Search the listing for the word "closest" and copy every line where it turns up.

- - - - -

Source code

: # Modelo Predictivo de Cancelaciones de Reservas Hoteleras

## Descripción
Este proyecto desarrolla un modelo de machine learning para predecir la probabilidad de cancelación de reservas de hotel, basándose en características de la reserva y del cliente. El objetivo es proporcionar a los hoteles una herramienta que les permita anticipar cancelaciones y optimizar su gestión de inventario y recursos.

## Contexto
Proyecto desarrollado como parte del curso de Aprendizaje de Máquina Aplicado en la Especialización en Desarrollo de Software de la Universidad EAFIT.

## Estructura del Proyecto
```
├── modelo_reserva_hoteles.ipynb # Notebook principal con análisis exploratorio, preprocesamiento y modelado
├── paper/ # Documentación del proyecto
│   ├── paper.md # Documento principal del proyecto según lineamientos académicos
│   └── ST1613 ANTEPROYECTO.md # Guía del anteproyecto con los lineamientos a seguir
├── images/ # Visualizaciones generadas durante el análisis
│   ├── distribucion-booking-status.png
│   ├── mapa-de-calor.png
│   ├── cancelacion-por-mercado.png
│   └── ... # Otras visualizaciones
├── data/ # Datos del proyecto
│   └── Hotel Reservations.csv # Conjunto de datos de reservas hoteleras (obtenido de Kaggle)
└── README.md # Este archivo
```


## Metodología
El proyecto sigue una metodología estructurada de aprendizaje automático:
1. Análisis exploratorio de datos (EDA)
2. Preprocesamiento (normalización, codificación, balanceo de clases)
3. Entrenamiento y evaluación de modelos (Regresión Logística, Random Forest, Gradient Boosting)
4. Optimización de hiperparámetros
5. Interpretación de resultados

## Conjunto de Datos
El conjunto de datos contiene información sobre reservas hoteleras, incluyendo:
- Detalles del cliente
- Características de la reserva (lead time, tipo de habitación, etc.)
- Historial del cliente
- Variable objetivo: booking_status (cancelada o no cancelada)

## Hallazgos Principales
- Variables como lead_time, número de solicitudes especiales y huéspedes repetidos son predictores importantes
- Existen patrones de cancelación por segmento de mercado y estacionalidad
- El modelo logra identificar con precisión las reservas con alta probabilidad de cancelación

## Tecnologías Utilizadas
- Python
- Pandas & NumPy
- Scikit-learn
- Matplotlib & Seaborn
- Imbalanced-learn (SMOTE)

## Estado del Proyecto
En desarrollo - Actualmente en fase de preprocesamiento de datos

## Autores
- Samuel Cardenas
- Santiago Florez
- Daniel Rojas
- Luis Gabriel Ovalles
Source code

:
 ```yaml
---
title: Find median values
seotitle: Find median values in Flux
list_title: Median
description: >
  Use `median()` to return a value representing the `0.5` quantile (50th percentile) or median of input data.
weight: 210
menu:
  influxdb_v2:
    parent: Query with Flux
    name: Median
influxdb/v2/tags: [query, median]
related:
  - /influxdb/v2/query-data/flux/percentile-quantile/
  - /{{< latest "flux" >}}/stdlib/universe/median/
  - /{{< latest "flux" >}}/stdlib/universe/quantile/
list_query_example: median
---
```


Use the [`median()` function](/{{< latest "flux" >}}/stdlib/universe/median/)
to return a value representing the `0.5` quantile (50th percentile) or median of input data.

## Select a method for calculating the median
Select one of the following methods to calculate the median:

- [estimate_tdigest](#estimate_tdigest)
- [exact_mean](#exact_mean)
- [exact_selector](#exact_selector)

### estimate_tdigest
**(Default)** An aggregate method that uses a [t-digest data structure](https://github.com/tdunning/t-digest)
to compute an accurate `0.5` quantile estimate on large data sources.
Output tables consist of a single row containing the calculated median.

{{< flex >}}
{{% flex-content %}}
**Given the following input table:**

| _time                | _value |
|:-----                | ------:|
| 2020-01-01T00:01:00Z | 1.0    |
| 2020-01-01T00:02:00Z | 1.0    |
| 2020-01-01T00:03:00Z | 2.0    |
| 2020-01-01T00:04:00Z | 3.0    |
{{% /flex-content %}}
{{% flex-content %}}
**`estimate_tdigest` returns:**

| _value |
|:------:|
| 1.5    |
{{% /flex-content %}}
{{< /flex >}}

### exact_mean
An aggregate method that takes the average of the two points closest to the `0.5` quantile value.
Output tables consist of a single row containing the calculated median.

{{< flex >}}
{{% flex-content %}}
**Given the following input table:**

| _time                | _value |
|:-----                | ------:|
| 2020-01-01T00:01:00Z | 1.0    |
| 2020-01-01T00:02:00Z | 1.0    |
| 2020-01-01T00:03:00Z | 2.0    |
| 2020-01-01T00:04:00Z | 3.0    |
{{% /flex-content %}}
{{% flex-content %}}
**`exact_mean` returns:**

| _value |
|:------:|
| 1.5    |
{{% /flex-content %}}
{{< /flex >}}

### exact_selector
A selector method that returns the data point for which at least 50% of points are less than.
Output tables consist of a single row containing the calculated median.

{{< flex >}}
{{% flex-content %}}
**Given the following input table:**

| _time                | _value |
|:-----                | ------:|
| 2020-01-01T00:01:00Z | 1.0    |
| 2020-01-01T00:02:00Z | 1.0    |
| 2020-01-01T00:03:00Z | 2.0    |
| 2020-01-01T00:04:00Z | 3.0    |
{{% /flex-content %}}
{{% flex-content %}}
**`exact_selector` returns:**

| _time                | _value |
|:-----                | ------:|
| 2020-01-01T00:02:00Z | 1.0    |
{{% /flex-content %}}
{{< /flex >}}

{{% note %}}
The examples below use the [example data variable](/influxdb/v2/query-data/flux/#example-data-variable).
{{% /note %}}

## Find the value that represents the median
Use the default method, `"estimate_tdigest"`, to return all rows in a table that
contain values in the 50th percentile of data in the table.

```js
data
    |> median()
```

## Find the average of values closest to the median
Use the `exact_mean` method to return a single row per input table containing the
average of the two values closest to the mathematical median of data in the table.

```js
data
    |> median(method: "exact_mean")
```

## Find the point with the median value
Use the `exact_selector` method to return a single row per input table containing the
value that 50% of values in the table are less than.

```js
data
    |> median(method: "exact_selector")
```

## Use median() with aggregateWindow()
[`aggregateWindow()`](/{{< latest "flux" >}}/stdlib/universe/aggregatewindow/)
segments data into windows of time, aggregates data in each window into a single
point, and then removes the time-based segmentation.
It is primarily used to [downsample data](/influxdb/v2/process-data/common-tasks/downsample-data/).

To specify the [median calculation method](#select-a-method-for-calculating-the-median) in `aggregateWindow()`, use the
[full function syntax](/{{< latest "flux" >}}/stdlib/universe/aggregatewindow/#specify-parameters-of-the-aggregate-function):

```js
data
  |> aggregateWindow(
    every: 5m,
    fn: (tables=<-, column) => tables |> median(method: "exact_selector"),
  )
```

- - - - -

**Written reply**
An aggregate method that takes the average of the two points closest to the `0.5` quantile value.
## Find the average of values closest to the median
average of the two values closest to the mathematical median of data in the table.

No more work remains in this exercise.